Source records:
****************************************

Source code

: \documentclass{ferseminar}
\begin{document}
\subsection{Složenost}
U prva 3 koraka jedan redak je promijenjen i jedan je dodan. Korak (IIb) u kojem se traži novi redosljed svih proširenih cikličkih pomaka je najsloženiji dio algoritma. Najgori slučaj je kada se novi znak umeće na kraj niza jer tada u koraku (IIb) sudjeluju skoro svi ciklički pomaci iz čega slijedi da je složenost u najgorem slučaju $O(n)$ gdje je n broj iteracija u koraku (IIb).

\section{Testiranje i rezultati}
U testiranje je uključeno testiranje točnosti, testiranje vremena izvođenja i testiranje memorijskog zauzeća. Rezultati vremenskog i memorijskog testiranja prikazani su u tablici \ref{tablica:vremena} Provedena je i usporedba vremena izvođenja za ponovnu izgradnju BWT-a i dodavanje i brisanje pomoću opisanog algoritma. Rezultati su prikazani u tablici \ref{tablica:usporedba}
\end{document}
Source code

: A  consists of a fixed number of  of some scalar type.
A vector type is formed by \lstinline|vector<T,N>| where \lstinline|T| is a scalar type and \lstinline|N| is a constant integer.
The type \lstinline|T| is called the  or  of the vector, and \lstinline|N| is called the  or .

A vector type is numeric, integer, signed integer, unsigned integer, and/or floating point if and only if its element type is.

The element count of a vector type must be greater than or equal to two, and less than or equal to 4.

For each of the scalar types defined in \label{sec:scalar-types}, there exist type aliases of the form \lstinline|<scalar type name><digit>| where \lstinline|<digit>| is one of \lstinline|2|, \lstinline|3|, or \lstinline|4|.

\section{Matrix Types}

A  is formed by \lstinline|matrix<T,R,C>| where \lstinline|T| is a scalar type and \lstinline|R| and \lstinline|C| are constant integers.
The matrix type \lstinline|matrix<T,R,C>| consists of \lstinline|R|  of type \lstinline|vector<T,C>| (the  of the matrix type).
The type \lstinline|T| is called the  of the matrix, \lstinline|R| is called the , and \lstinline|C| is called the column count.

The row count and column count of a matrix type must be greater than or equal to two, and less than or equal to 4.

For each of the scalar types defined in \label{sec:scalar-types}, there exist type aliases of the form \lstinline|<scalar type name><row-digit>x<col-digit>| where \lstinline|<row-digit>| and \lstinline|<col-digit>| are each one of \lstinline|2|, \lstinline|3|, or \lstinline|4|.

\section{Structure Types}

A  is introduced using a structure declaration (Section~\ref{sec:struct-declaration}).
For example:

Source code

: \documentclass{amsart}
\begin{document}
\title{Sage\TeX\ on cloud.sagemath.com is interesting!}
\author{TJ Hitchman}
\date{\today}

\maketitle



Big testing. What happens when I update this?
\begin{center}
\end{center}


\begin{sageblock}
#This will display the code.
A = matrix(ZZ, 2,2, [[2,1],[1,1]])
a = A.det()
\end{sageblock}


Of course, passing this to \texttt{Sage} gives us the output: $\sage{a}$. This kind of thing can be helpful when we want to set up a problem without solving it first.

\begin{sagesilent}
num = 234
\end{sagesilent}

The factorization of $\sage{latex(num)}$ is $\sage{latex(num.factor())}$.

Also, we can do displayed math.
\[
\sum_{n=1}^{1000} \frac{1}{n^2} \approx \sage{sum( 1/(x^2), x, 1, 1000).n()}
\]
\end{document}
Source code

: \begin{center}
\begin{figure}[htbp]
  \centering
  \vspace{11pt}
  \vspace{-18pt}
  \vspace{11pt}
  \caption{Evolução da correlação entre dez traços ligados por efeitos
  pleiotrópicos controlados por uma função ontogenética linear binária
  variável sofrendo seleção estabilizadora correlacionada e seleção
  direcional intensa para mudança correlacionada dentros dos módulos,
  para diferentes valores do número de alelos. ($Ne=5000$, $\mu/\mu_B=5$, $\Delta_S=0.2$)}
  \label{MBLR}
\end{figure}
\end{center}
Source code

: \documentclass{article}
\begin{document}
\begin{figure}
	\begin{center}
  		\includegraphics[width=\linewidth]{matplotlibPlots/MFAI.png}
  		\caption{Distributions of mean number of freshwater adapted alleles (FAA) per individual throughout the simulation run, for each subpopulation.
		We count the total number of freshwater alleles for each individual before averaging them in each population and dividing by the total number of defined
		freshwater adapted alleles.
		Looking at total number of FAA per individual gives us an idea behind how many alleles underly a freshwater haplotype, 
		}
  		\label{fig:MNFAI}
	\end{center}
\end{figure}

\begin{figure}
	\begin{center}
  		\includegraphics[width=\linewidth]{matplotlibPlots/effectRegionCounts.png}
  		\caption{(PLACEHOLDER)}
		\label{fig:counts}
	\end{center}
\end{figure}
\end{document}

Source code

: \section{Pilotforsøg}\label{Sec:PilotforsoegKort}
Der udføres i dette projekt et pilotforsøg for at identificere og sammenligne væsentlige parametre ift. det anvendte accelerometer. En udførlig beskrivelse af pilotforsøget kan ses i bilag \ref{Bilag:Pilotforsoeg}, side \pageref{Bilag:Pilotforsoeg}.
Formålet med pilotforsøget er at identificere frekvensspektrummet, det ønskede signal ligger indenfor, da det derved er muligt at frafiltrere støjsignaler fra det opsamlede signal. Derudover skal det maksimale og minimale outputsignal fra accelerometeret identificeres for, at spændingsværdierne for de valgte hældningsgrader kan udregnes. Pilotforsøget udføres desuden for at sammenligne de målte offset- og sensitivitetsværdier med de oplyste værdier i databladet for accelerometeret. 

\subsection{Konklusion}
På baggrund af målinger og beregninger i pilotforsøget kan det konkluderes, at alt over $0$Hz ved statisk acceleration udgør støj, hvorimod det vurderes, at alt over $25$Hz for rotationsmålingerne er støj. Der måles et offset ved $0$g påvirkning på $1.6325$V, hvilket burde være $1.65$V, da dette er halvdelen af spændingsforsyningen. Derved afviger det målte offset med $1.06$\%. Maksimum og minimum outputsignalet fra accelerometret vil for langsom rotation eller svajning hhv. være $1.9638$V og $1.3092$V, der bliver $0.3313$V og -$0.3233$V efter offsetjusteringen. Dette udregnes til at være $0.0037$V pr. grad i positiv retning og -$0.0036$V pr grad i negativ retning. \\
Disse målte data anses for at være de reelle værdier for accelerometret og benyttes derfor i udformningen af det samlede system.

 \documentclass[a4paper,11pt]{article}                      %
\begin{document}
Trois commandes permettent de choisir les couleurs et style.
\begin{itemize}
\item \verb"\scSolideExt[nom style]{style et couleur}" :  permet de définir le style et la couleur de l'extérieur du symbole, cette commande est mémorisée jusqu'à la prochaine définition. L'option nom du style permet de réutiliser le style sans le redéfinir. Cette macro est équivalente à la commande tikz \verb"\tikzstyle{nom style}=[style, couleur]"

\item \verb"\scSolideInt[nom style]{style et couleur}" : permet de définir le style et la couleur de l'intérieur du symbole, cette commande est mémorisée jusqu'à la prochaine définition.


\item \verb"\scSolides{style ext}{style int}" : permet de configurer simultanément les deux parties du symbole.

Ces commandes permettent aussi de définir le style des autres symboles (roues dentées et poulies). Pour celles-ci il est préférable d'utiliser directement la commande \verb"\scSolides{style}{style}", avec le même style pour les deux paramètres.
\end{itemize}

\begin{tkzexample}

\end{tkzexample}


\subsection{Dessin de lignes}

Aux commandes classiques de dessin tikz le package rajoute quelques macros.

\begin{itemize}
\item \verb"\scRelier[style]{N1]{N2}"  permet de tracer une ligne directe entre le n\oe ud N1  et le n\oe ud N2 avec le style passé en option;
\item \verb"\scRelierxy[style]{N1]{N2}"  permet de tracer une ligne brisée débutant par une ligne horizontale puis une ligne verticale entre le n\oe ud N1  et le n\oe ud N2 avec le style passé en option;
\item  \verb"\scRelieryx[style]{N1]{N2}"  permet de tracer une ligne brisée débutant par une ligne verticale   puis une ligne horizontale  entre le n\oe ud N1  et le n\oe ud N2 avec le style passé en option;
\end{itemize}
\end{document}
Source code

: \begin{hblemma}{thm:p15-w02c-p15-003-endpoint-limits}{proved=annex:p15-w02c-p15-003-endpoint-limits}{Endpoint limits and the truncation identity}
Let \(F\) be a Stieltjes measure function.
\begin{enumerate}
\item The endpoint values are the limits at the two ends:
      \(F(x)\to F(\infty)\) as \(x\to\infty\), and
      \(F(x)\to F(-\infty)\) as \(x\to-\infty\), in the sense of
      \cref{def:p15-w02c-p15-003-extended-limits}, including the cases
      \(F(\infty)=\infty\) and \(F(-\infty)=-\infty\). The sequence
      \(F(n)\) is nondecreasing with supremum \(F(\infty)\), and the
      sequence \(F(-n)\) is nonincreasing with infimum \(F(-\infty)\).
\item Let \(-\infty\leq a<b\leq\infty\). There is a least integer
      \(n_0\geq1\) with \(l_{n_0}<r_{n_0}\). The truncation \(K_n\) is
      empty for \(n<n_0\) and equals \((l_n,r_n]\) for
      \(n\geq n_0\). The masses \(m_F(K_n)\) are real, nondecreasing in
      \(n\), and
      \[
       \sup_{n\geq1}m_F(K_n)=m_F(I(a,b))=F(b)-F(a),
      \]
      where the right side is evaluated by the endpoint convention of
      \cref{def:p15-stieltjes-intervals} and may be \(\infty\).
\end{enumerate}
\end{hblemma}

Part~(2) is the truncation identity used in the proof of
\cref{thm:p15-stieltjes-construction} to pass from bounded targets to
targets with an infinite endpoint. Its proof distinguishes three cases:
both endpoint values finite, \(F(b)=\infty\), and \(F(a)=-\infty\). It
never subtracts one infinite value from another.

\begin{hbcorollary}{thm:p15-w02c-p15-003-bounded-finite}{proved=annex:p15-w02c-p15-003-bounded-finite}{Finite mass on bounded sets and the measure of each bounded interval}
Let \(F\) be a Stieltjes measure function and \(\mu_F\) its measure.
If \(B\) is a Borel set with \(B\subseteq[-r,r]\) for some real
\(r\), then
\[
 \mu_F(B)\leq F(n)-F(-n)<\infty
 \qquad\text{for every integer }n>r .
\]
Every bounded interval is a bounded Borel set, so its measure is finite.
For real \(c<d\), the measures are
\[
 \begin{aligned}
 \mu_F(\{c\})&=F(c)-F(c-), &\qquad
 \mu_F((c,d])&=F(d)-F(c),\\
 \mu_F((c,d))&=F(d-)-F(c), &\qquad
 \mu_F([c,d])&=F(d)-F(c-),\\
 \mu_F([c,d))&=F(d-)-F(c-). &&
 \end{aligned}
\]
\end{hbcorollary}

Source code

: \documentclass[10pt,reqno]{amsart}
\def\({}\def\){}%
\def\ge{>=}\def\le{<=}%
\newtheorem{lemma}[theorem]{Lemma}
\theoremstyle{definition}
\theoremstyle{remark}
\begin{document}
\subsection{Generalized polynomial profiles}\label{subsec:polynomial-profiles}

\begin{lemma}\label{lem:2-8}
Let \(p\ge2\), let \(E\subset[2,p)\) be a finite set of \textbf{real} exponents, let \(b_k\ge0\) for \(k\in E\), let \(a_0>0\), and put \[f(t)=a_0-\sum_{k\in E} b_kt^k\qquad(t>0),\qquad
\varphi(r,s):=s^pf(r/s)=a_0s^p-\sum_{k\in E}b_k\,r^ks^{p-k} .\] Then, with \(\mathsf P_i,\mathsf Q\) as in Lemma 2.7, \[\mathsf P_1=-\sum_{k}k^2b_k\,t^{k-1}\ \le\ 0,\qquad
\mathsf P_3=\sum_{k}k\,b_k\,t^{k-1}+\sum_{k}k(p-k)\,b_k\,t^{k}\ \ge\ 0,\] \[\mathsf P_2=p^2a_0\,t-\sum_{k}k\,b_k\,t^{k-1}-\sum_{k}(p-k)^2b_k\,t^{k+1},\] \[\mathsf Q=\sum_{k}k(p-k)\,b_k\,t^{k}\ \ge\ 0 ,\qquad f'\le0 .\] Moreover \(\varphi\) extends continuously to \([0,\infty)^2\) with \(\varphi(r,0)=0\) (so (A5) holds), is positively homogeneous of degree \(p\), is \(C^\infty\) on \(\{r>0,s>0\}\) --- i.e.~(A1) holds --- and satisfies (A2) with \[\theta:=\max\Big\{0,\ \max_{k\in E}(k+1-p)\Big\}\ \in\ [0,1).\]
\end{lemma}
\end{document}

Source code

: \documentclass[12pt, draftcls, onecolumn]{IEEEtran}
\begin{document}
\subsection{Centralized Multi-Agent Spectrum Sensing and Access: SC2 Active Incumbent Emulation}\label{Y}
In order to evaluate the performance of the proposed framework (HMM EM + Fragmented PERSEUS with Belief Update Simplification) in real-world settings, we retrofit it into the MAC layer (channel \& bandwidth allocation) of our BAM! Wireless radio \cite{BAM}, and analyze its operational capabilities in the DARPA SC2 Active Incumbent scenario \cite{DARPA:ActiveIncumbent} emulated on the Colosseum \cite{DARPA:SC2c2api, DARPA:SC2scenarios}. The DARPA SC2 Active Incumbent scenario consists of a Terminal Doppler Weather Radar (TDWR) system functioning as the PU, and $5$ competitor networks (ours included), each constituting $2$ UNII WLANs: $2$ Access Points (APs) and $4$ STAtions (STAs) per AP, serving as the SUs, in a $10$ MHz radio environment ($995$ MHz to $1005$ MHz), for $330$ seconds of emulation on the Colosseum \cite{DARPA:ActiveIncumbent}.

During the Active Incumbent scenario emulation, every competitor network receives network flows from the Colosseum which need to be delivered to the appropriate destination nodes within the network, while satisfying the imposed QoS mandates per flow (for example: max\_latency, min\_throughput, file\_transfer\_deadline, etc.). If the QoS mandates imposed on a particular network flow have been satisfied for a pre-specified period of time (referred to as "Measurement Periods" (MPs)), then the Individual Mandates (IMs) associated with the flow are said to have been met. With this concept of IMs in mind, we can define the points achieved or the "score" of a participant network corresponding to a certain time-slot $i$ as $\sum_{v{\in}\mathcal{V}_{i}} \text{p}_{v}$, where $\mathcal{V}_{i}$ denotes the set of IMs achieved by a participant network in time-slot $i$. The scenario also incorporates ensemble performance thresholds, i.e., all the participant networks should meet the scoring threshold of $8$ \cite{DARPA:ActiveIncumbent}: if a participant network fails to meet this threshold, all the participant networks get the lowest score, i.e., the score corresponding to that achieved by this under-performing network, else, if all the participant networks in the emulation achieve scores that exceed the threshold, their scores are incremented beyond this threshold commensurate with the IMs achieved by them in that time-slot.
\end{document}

****************************************

YOUR OBJECTIVE: Every line that contains "permettent" should be copied out of the data.

TASK SOLUTION:
Trois commandes permettent de choisir les couleurs et style.
Ces commandes permettent aussi de définir le style des autres symboles (roues dentées et poulies). Pour celles-ci il est préférable d'utiliser directement la commande \verb"\scSolides{style}{style}", avec le même style pour les deux paramètres.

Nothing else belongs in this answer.